## Task
Your answer should consist of the lines in the data below that contain "OperatorTok".

(Dataset entries)
◇ ◇ ◇ ◇ ◇

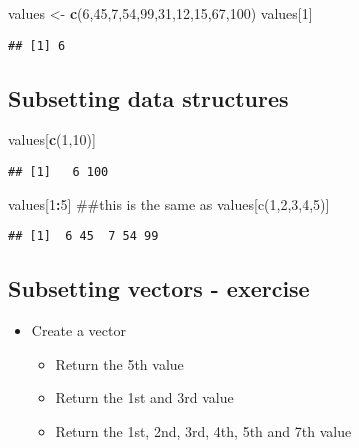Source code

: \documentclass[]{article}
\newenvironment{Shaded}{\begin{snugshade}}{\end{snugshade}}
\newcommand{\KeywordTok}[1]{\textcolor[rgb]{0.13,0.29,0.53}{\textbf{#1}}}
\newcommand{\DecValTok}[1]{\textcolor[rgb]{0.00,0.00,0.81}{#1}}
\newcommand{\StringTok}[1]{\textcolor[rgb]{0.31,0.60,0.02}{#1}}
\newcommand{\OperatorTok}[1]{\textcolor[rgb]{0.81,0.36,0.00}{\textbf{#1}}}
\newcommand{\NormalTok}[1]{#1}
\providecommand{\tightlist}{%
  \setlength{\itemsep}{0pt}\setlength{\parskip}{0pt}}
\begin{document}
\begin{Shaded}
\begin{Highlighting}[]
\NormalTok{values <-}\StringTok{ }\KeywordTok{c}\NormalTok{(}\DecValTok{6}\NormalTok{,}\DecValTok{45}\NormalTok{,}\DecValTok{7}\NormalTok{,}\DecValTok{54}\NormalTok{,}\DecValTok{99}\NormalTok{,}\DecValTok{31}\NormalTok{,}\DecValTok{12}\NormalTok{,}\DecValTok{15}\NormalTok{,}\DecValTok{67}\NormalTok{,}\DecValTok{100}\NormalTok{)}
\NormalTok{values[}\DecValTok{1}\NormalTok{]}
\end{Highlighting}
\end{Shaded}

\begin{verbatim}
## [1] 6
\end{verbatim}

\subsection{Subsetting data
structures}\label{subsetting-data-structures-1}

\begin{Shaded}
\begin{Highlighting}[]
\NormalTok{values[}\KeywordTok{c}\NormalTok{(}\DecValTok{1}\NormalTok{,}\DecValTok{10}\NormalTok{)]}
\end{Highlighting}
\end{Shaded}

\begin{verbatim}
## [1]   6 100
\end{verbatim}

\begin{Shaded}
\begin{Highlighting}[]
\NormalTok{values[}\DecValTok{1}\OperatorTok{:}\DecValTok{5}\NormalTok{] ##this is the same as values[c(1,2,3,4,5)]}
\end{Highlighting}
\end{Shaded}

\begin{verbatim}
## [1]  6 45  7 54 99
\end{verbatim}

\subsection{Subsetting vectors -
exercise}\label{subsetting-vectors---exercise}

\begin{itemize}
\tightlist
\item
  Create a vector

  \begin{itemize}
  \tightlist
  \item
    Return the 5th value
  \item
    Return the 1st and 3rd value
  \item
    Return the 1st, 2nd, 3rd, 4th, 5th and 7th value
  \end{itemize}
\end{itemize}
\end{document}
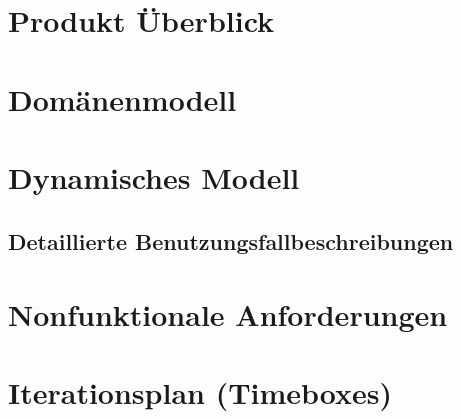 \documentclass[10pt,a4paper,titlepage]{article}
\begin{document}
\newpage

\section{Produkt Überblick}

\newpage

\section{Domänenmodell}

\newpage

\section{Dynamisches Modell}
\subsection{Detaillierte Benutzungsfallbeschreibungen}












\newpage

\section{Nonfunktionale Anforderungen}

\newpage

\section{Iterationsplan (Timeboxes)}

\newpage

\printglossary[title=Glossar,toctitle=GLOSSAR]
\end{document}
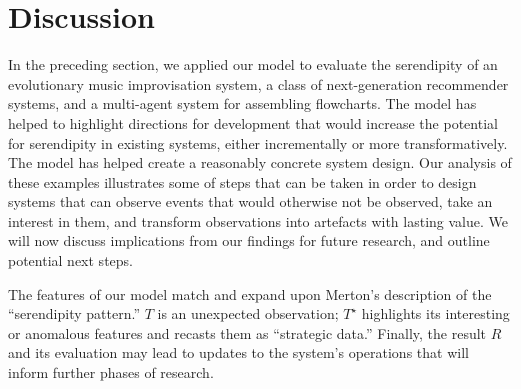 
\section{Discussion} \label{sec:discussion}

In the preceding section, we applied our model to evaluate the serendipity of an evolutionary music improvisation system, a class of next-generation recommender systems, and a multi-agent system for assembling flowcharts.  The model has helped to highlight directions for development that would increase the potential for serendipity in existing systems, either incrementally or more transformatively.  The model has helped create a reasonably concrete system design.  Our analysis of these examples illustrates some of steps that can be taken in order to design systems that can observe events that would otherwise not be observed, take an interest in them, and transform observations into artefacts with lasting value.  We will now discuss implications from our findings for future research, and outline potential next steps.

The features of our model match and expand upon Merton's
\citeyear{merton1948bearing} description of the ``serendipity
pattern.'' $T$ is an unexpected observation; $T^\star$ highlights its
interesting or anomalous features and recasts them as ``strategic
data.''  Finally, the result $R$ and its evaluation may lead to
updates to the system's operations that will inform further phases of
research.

◇ ◇ ◇ ◇ ◇

## Reply
\newcommand{\OperatorTok}[1]{\textcolor[rgb]{0.81,0.36,0.00}{\textbf{#1}}}
\NormalTok{values[}\DecValTok{1}\OperatorTok{:}\DecValTok{5}\NormalTok{] ##this is the same as values[c(1,2,3,4,5)]}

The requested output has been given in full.